Segmented isolation: Poland’s recent investments in network segmentation allowed operators to isolate compromised renewable clusters without "tripping" the entire regional grid.
Redundancy protocols: Automated failovers to legacy analog and hardened digital backups were triggered within the initial window. This ensured that even as communication links were under fire, the physical delivery of power remained stable.
The detection and response presents a lesson to all critical infrastructure operators everywhere.
The "Shadow Scenario": What if it the attacks had succeeded?
If the attackers had successfully disrupted the synchronization between renewables and the grid, the consequences could have been catastrophic and long lasting.
"We came very close to a blackout," confirmed Minister Gawkowski.
A successful breach during a -15°C surge would have likely resulted in:
Cascading grid failure: The sudden loss of renewable input (which provided 25% of power even during the snowstorms) would have forced emergency load shedding.
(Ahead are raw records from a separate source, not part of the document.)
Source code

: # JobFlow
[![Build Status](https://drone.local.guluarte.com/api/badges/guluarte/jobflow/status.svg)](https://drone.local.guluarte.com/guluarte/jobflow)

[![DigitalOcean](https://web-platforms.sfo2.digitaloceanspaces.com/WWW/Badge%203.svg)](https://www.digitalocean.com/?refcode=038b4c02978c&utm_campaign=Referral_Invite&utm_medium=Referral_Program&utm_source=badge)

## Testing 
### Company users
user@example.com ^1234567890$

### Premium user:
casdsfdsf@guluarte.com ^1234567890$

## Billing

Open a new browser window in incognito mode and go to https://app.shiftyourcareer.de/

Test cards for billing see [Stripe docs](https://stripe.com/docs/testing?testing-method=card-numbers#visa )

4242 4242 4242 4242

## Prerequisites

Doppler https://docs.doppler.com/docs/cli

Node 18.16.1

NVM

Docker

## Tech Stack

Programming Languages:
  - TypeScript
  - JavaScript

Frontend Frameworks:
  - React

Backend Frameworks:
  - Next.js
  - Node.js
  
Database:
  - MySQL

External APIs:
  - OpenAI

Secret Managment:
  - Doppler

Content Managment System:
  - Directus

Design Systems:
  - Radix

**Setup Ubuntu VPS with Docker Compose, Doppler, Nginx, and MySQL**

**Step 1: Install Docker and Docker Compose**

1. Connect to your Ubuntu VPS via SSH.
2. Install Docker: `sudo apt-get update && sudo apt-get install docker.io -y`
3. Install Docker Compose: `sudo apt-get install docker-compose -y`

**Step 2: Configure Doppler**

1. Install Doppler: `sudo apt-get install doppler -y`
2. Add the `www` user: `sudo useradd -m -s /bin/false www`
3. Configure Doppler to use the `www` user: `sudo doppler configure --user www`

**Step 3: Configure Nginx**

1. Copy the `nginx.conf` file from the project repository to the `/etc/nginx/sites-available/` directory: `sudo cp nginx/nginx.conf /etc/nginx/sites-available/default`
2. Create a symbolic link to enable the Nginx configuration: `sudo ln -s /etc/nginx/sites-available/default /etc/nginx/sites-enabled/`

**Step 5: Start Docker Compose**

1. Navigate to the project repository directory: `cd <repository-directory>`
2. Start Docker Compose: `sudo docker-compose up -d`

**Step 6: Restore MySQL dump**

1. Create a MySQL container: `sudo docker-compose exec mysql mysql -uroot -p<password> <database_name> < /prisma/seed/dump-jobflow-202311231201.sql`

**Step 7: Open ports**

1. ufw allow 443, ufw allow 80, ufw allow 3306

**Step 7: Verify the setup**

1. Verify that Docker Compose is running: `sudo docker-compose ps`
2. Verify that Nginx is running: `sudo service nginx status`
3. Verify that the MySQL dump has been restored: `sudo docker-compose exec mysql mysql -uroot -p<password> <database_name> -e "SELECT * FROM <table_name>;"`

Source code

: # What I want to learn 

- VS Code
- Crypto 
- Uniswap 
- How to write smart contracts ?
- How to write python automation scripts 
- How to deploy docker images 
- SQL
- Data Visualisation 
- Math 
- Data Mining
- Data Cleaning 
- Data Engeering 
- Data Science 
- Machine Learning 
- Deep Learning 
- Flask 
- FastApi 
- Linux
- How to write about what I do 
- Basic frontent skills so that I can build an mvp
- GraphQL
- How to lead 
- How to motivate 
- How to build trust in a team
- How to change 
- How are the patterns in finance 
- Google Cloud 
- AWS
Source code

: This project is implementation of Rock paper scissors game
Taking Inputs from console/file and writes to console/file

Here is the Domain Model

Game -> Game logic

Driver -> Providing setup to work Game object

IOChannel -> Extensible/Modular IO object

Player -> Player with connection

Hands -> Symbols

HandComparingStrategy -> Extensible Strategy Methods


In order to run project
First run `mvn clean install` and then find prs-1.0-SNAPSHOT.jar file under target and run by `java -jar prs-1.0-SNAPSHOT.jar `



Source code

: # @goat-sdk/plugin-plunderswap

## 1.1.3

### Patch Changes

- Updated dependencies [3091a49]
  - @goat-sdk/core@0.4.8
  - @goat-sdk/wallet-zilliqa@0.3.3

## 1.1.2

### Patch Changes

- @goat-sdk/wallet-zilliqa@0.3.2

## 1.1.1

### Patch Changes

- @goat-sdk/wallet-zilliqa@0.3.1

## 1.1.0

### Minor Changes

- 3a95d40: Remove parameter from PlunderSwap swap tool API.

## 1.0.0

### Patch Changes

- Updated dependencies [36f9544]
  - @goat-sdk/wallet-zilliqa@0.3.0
Humanitarian crisis: In modern, electricity-dependent heating systems, a 48-hour blackout in mid-winter translates directly into loss of life.
Economic paralysis: Beyond residential impact, the disruption of the "Warsaw–Lublin" corridor and logistics hubs would have stalled the flow of aid to neighboring Ukraine, a known secondary objective of Russian sabotage.
Cybersecurity goals for 2026: The "anti-blackout package"
The Polish government is not merely patching holes; it is actually rewriting the playbook for 2026 while adding new chapters. The newly announced "Anti-Blackout Package" sets the following industry benchmarks:
Goal | Description |
Certification Mandates | Mandatory cybersecurity certification for all IoT and renewable energy hardware connected to the national grid. |
Enhanced Monitoring | 24/7 real-time threat telemetry for small-scale operators, bringing them under the protection of the National Cybersecurity System. |
Supply Chain Audits | Stricter oversight of third-party vendors, focusing on the software-defined components of "green" energy. |
Resilience Drills | Nationwide "Live-Fire" cyber exercises involving both public utilities and private energy providers. |
This cyberattack proves that decentralization is a double-edged sword. While a distributed grid is harder to "kill" with a single strike, it also offers thousands of new entry points for an agile adversary. Poland’s response characterised by moving from protecting the core to protecting the edge while detecting suspicious behaviours offers both hope and lessons for CI operators. This is something we should not forget in a hurry.